# [ASSIGNMENT]
Could you return the full listing, every line exactly as given?

○ ○ ○ ○

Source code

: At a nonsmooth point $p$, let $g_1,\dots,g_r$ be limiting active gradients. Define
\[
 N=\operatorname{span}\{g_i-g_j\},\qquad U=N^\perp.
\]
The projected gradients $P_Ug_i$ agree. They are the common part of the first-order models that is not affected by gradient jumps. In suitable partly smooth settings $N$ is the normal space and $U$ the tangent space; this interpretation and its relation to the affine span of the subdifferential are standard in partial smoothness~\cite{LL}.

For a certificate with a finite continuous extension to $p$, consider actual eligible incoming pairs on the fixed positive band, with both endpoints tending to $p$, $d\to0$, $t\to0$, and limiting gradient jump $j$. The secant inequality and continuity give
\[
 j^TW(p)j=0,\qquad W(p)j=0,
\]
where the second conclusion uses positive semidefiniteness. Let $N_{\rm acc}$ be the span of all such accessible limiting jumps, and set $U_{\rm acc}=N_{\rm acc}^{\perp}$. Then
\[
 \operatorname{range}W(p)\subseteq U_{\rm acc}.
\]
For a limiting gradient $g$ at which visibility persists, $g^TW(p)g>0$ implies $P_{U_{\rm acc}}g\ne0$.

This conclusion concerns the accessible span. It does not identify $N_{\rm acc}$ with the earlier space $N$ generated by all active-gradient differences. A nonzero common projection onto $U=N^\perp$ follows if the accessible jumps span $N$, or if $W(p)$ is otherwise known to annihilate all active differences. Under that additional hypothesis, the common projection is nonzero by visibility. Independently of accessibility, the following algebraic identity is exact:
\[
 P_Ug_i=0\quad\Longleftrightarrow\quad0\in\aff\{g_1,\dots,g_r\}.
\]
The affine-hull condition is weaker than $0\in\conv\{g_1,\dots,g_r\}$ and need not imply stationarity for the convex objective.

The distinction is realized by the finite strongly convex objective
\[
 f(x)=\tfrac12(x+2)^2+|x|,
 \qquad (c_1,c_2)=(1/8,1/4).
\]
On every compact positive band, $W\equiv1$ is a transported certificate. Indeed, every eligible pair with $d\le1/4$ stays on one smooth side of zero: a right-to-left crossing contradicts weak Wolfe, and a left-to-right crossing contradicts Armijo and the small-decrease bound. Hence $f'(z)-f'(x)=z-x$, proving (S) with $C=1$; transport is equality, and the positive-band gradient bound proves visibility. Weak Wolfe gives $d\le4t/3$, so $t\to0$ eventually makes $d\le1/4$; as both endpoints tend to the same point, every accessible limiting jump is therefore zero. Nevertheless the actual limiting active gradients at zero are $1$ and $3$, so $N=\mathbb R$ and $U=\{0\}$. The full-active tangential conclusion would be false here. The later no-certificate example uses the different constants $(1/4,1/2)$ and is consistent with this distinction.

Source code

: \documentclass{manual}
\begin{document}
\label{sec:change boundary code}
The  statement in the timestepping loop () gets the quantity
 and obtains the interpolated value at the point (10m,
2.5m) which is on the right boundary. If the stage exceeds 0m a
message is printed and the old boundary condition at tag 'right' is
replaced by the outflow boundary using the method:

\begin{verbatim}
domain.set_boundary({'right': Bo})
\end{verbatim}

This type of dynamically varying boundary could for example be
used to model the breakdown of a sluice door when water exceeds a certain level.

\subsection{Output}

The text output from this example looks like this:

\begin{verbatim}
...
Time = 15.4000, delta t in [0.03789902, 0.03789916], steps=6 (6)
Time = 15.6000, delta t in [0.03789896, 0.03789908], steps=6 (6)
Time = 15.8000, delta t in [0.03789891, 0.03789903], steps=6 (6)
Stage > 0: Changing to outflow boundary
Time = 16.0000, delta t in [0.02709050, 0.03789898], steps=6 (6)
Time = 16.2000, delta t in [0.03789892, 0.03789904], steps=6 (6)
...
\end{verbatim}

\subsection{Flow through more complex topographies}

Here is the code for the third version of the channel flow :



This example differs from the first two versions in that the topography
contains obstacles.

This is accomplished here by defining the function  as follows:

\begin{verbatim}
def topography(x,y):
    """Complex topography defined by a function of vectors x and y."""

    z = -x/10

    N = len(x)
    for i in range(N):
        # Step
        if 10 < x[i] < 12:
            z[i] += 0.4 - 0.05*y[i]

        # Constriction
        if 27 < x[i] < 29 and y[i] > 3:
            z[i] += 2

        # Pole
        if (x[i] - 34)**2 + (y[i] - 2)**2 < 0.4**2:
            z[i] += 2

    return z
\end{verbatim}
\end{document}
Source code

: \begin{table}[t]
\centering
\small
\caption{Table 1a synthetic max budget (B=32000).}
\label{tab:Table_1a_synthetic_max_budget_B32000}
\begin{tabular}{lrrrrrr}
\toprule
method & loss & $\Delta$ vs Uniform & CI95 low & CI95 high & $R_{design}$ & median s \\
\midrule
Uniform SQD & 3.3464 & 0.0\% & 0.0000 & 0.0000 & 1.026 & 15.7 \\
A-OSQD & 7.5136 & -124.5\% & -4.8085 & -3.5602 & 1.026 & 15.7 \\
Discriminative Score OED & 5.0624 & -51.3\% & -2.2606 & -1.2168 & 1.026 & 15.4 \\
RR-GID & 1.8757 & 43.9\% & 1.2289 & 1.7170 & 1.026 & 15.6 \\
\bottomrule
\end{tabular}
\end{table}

○ ○ ○ ○

# [EXERCISE SOLUTION]
Source code

: At a nonsmooth point $p$, let $g_1,\dots,g_r$ be limiting active gradients. Define
\[
 N=\operatorname{span}\{g_i-g_j\},\qquad U=N^\perp.
\]
The projected gradients $P_Ug_i$ agree. They are the common part of the first-order models that is not affected by gradient jumps. In suitable partly smooth settings $N$ is the normal space and $U$ the tangent space; this interpretation and its relation to the affine span of the subdifferential are standard in partial smoothness~\cite{LL}.

For a certificate with a finite continuous extension to $p$, consider actual eligible incoming pairs on the fixed positive band, with both endpoints tending to $p$, $d\to0$, $t\to0$, and limiting gradient jump $j$. The secant inequality and continuity give
\[
 j^TW(p)j=0,\qquad W(p)j=0,
\]
where the second conclusion uses positive semidefiniteness. Let $N_{\rm acc}$ be the span of all such accessible limiting jumps, and set $U_{\rm acc}=N_{\rm acc}^{\perp}$. Then
\[
 \operatorname{range}W(p)\subseteq U_{\rm acc}.
\]
For a limiting gradient $g$ at which visibility persists, $g^TW(p)g>0$ implies $P_{U_{\rm acc}}g\ne0$.

This conclusion concerns the accessible span. It does not identify $N_{\rm acc}$ with the earlier space $N$ generated by all active-gradient differences. A nonzero common projection onto $U=N^\perp$ follows if the accessible jumps span $N$, or if $W(p)$ is otherwise known to annihilate all active differences. Under that additional hypothesis, the common projection is nonzero by visibility. Independently of accessibility, the following algebraic identity is exact:
\[
 P_Ug_i=0\quad\Longleftrightarrow\quad0\in\aff\{g_1,\dots,g_r\}.
\]
The affine-hull condition is weaker than $0\in\conv\{g_1,\dots,g_r\}$ and need not imply stationarity for the convex objective.

The distinction is realized by the finite strongly convex objective
\[
 f(x)=\tfrac12(x+2)^2+|x|,
 \qquad (c_1,c_2)=(1/8,1/4).
\]
On every compact positive band, $W\equiv1$ is a transported certificate. Indeed, every eligible pair with $d\le1/4$ stays on one smooth side of zero: a right-to-left crossing contradicts weak Wolfe, and a left-to-right crossing contradicts Armijo and the small-decrease bound. Hence $f'(z)-f'(x)=z-x$, proving (S) with $C=1$; transport is equality, and the positive-band gradient bound proves visibility. Weak Wolfe gives $d\le4t/3$, so $t\to0$ eventually makes $d\le1/4$; as both endpoints tend to the same point, every accessible limiting jump is therefore zero. Nevertheless the actual limiting active gradients at zero are $1$ and $3$, so $N=\mathbb R$ and $U=\{0\}$. The full-active tangential conclusion would be false here. The later no-certificate example uses the different constants $(1/4,1/2)$ and is consistent with this distinction.

Source code

: \documentclass{manual}
\begin{document}
\label{sec:change boundary code}
The  statement in the timestepping loop () gets the quantity
 and obtains the interpolated value at the point (10m,
2.5m) which is on the right boundary. If the stage exceeds 0m a
message is printed and the old boundary condition at tag 'right' is
replaced by the outflow boundary using the method:

\begin{verbatim}
domain.set_boundary({'right': Bo})
\end{verbatim}

This type of dynamically varying boundary could for example be
used to model the breakdown of a sluice door when water exceeds a certain level.

\subsection{Output}

The text output from this example looks like this:

\begin{verbatim}
...
Time = 15.4000, delta t in [0.03789902, 0.03789916], steps=6 (6)
Time = 15.6000, delta t in [0.03789896, 0.03789908], steps=6 (6)
Time = 15.8000, delta t in [0.03789891, 0.03789903], steps=6 (6)
Stage > 0: Changing to outflow boundary
Time = 16.0000, delta t in [0.02709050, 0.03789898], steps=6 (6)
Time = 16.2000, delta t in [0.03789892, 0.03789904], steps=6 (6)
...
\end{verbatim}

\subsection{Flow through more complex topographies}

Here is the code for the third version of the channel flow :



This example differs from the first two versions in that the topography
contains obstacles.

This is accomplished here by defining the function  as follows:

\begin{verbatim}
def topography(x,y):
    """Complex topography defined by a function of vectors x and y."""

    z = -x/10

    N = len(x)
    for i in range(N):
        # Step
        if 10 < x[i] < 12:
            z[i] += 0.4 - 0.05*y[i]

        # Constriction
        if 27 < x[i] < 29 and y[i] > 3:
            z[i] += 2

        # Pole
        if (x[i] - 34)**2 + (y[i] - 2)**2 < 0.4**2:
            z[i] += 2

    return z
\end{verbatim}
\end{document}
Source code

: \begin{table}[t]
\centering
\small
\caption{Table 1a synthetic max budget (B=32000).}
\label{tab:Table_1a_synthetic_max_budget_B32000}
\begin{tabular}{lrrrrrr}
\toprule
method & loss & $\Delta$ vs Uniform & CI95 low & CI95 high & $R_{design}$ & median s \\
\midrule
Uniform SQD & 3.3464 & 0.0\% & 0.0000 & 0.0000 & 1.026 & 15.7 \\
A-OSQD & 7.5136 & -124.5\% & -4.8085 & -3.5602 & 1.026 & 15.7 \\
Discriminative Score OED & 5.0624 & -51.3\% & -2.2606 & -1.2168 & 1.026 & 15.4 \\
RR-GID & 1.8757 & 43.9\% & 1.2289 & 1.7170 & 1.026 & 15.6 \\
\bottomrule
\end{tabular}
\end{table}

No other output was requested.